* **The task**
Your answer must be every line of the data below that holds the string "textbf", copied exactly.

* **Data records**
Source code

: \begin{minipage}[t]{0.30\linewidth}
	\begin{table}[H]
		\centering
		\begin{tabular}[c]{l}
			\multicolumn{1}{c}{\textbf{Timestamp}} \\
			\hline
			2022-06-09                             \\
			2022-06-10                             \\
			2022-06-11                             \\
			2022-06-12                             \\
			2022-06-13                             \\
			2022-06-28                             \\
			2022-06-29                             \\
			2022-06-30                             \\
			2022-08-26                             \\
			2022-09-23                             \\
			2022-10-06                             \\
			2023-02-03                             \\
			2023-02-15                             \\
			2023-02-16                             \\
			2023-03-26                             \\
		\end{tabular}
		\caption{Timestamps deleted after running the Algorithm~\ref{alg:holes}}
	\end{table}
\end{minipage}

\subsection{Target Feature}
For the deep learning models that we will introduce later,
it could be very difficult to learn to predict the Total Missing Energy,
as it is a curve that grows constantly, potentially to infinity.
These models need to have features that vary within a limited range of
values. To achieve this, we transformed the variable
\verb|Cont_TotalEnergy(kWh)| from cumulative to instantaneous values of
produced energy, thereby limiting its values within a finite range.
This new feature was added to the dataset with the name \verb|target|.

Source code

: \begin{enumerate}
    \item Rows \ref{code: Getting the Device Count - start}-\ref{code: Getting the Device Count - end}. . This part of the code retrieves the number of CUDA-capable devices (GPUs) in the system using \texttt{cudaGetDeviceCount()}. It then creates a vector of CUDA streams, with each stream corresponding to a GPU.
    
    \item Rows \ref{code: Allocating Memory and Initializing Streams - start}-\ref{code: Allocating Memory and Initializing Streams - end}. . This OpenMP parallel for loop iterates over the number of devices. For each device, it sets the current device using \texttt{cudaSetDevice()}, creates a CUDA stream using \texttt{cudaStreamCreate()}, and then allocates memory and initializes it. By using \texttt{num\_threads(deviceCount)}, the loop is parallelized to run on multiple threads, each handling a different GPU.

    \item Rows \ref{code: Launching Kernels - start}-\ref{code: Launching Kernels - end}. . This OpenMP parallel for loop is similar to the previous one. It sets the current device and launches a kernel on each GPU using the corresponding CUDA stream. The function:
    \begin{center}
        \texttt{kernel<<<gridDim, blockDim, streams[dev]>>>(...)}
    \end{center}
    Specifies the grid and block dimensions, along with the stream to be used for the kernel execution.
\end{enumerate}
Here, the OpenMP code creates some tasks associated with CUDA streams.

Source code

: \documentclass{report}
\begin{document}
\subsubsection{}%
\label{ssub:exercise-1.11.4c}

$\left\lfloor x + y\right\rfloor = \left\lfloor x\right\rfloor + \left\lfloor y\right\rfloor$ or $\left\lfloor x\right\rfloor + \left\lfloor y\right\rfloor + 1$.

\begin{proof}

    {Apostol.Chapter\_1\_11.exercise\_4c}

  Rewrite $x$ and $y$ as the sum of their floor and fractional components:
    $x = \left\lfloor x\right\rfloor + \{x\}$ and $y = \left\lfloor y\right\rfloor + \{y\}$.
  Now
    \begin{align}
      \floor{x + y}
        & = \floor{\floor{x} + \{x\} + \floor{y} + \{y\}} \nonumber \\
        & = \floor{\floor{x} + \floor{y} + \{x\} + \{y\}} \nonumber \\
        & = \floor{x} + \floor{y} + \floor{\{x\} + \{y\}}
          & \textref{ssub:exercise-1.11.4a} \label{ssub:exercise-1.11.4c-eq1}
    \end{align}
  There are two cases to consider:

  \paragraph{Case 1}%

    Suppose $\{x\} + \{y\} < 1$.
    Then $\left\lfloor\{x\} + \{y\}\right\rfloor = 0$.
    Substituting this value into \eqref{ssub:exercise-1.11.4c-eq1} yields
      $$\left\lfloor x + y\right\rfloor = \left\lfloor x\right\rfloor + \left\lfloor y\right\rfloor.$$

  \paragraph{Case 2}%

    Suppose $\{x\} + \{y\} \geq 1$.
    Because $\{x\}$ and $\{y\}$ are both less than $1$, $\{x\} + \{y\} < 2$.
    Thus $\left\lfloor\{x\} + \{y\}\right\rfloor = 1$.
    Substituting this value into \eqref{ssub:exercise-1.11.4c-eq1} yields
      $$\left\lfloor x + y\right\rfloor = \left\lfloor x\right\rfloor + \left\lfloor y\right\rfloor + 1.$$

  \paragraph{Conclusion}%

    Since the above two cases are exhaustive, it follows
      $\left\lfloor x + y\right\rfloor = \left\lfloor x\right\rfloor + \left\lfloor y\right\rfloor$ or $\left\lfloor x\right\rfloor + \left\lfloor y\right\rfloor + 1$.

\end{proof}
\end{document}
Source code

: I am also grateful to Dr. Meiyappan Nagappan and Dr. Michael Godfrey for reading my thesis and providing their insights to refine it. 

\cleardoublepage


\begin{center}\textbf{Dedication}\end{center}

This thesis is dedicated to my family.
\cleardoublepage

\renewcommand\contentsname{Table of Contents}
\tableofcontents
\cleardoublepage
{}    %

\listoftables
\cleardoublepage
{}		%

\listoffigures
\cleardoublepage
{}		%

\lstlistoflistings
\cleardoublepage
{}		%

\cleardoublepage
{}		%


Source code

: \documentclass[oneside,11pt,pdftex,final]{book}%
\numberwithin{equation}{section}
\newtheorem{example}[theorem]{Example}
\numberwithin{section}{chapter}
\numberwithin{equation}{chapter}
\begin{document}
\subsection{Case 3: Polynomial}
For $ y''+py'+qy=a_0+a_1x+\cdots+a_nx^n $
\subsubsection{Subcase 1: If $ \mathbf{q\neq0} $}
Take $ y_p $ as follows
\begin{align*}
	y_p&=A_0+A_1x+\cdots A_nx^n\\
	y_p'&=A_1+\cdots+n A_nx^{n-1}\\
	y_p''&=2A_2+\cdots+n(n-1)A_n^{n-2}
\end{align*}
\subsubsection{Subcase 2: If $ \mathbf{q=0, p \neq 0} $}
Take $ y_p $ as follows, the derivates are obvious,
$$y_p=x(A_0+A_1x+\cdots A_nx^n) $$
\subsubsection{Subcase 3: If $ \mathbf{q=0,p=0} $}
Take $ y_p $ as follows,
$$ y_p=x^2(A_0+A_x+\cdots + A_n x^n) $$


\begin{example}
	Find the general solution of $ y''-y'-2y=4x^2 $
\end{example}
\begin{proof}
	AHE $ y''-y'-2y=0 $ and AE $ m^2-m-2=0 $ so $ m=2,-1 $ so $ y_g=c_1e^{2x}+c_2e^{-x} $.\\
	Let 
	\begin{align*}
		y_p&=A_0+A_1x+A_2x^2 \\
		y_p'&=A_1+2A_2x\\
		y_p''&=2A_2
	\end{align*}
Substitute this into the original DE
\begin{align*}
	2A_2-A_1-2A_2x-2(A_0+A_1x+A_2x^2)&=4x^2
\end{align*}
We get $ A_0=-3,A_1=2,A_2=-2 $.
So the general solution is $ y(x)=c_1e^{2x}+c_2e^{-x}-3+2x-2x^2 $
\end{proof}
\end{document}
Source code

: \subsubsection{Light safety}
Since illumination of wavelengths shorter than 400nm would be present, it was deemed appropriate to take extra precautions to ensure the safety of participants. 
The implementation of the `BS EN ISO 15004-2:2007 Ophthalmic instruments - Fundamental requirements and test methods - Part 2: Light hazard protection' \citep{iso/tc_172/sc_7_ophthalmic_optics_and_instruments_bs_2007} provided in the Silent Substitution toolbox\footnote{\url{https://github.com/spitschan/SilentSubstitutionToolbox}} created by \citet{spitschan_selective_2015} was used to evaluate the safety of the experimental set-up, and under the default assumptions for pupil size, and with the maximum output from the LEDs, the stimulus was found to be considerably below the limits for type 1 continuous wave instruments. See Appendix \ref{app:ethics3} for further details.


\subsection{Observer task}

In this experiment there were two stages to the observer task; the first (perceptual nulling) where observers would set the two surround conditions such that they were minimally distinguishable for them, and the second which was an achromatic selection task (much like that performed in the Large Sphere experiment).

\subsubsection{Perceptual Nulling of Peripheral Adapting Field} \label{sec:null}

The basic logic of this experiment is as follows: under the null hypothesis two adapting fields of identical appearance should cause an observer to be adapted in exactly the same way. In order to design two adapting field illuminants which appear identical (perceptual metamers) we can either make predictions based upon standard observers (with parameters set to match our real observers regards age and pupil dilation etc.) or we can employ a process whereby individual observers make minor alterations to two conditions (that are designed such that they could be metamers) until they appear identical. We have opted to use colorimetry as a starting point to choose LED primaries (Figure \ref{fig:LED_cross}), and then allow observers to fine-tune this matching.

* **Output**
			\multicolumn{1}{c}{\textbf{Timestamp}} \\
\begin{center}\textbf{Dedication}\end{center}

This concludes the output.